The idea our governments have asked us to subscribe to is that all Muslims and Arabs (there’s not much point in distinguishing between them) are latent terrorists, as if we all have a ticking time bomb in our chests, just waiting to go off.

At a virtual support group for Arabs and Palestinian Americans, I heard others describe similar symptoms. Taking a sip from a glass of water brings one woman to tears. Another breaks down in Costco when her child picks up a treat and asks if she can have it. Several describe walking around in a mental fog. One person says it sounds like he has white noise blasting between his ears. We go to work. We pick up our children from daycare. We cook dinner.

“It feels like I’m fine and like I’m dying inside,” someone says. “It feels like I’m screaming, but no one can hear me,” another one says. At one point in the meeting, an unidentified “Zoom user” pops up onto our screens. The group falls silent.

I eye the black square at the bottom left corner of my screen like it might shoot me through my laptop. We dry our eyes. No one will cry in front of the black box. “Identify yourself,” we ask it. We wait for the host to remove the user.

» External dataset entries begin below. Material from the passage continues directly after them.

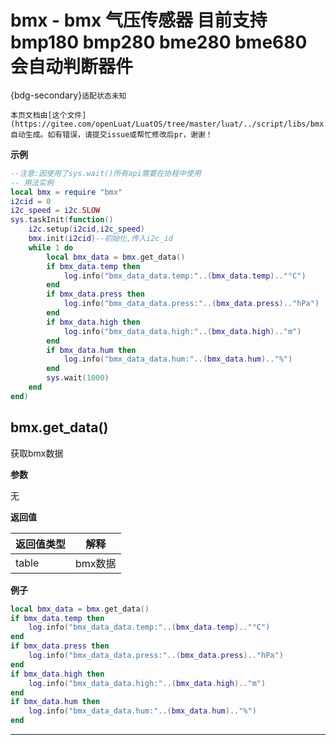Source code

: # bmx - bmx 气压传感器 目前支持bmp180 bmp280 bme280 bme680 会自动判断器件

{bdg-secondary}`适配状态未知`

```{note}
本页文档由[这个文件](https://gitee.com/openLuat/LuatOS/tree/master/luat/../script/libs/bmx.lua)自动生成。如有错误，请提交issue或帮忙修改后pr，谢谢！
```


**示例**

```lua
--注意:因使用了sys.wait()所有api需要在协程中使用
-- 用法实例
local bmx = require "bmx"
i2cid = 0
i2c_speed = i2c.SLOW
sys.taskInit(function()
    i2c.setup(i2cid,i2c_speed)
    bmx.init(i2cid)--初始化,传入i2c_id
    while 1 do
        local bmx_data = bmx.get_data()
        if bmx_data.temp then
            log.info("bmx_data_data.temp:"..(bmx_data.temp).."°C")
        end
        if bmx_data.press then
            log.info("bmx_data_data.press:"..(bmx_data.press).."hPa")
        end
        if bmx_data.high then
            log.info("bmx_data_data.high:"..(bmx_data.high).."m")
        end
        if bmx_data.hum then
            log.info("bmx_data_data.hum:"..(bmx_data.hum).."%")
        end
        sys.wait(1000)
    end
end)

```

## bmx.get_data()



获取bmx数据

**参数**

无

**返回值**

|返回值类型|解释|
|-|-|
|table|bmx数据|

**例子**

```lua
local bmx_data = bmx.get_data()
if bmx_data.temp then
    log.info("bmx_data_data.temp:"..(bmx_data.temp).."°C")
end
if bmx_data.press then
    log.info("bmx_data_data.press:"..(bmx_data.press).."hPa")
end
if bmx_data.high then
    log.info("bmx_data_data.high:"..(bmx_data.high).."m")
end
if bmx_data.hum then
    log.info("bmx_data_data.hum:"..(bmx_data.hum).."%")
end

```

---

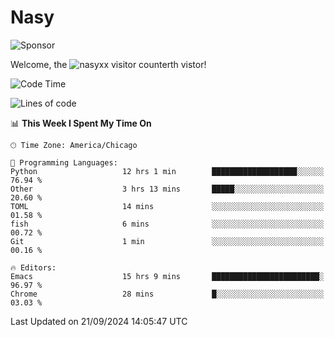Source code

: # Nasy

<!--
<p align="center">
<img height="200" src="https://github-readme-stats.vercel.app/api?username=nasyxx&count_private=true&show_icons=true&theme=dracula&include_all_commits=true"/>
<img height="200" src="https://github-readme-stats.vercel.app/api/top-langs/?username=nasyxx&theme=dracula&hide=html,jupyter+notebook&count_private=true&show_icons=true"/>
</p>

  
----------------
-->

![Sponsor](https://img.shields.io/static/v1.svg?label=Sponsor&message=%E2%9D%A4&logo=GitHub&style=flat&color=pink)
 
Welcome, the ![nasyxx visitor counter](https://count.getloli.com/get/@nasyxx?theme=rule34)th vistor!
 
<!--START_SECTION:waka-->
![Code Time](http://img.shields.io/badge/Code%20Time-4%2C649%20hrs%2022%20mins-blue)

![Lines of code](https://img.shields.io/badge/From%20Hello%20World%20I%27ve%20Written-0%20lines%20of%20code-blue)

📊 **This Week I Spent My Time On** 

```text
🕑︎ Time Zone: America/Chicago

💬 Programming Languages: 
Python                   12 hrs 1 min        ███████████████████░░░░░░   76.94 % 
Other                    3 hrs 13 mins       █████░░░░░░░░░░░░░░░░░░░░   20.60 % 
TOML                     14 mins             ░░░░░░░░░░░░░░░░░░░░░░░░░   01.58 % 
fish                     6 mins              ░░░░░░░░░░░░░░░░░░░░░░░░░   00.72 % 
Git                      1 min               ░░░░░░░░░░░░░░░░░░░░░░░░░   00.16 % 

🔥 Editors: 
Emacs                    15 hrs 9 mins       ████████████████████████░   96.97 % 
Chrome                   28 mins             █░░░░░░░░░░░░░░░░░░░░░░░░   03.03 % 
```


 Last Updated on 21/09/2024 14:05:47 UTC
<!--END_SECTION:waka-->

<!-- ![visitors](https://visitor-badge.laobi.icu/badge?page_id=nasyxx.nasyxx) -->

But it’s not the same after that. There are no safe places to grieve. More than seventy percent of the dwellings in Gaza have already been destroyed. The premature babies at Al-Nasr hospital were left to rot in their cribs. And we, the American Arabs, the American Muslims, scream into the void.

______________________________

Between Two Moons - Abdel Gawad, Aisha

Between Two Moons by Aisha Abdel Gawad is available via Doubleday.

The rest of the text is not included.